Provided information Block Start

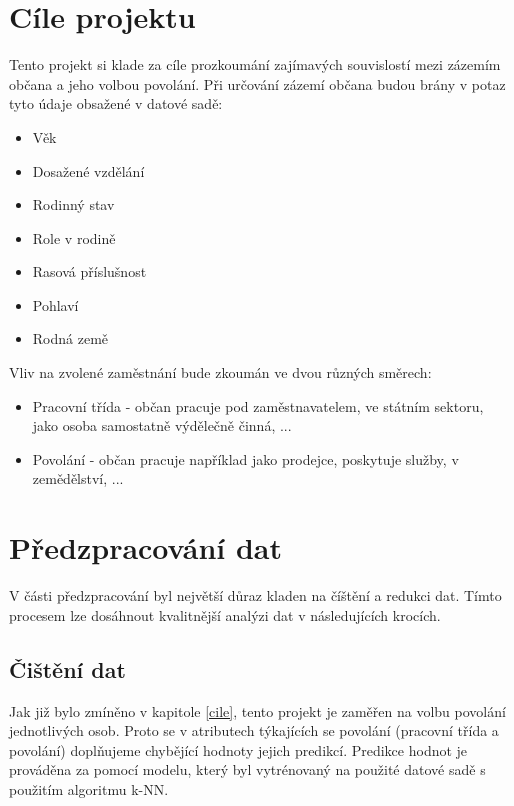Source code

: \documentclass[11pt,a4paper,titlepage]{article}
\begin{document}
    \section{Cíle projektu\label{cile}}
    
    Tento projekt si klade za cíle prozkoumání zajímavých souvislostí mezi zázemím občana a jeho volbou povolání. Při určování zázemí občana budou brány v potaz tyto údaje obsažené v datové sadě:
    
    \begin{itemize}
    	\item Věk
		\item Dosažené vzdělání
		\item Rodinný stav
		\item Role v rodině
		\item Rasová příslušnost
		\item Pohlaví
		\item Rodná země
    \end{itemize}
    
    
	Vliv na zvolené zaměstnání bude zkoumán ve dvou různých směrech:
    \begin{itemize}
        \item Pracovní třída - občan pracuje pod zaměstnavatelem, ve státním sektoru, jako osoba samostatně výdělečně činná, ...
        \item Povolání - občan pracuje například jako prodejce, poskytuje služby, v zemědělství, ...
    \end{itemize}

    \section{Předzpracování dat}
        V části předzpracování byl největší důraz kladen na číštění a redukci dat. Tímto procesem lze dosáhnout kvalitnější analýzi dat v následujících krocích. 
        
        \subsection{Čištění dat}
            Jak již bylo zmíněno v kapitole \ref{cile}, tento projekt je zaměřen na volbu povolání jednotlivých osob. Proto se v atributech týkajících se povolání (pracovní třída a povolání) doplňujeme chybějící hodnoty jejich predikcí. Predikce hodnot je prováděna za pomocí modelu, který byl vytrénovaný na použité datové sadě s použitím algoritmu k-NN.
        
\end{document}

Provided information Block End

The result is a copy of every line above where the word "pracuje" shows up.

        \item Pracovní třída - občan pracuje pod zaměstnavatelem, ve státním sektoru, jako osoba samostatně výdělečně činná, ...
        \item Povolání - občan pracuje například jako prodejce, poskytuje služby, v zemědělství, ...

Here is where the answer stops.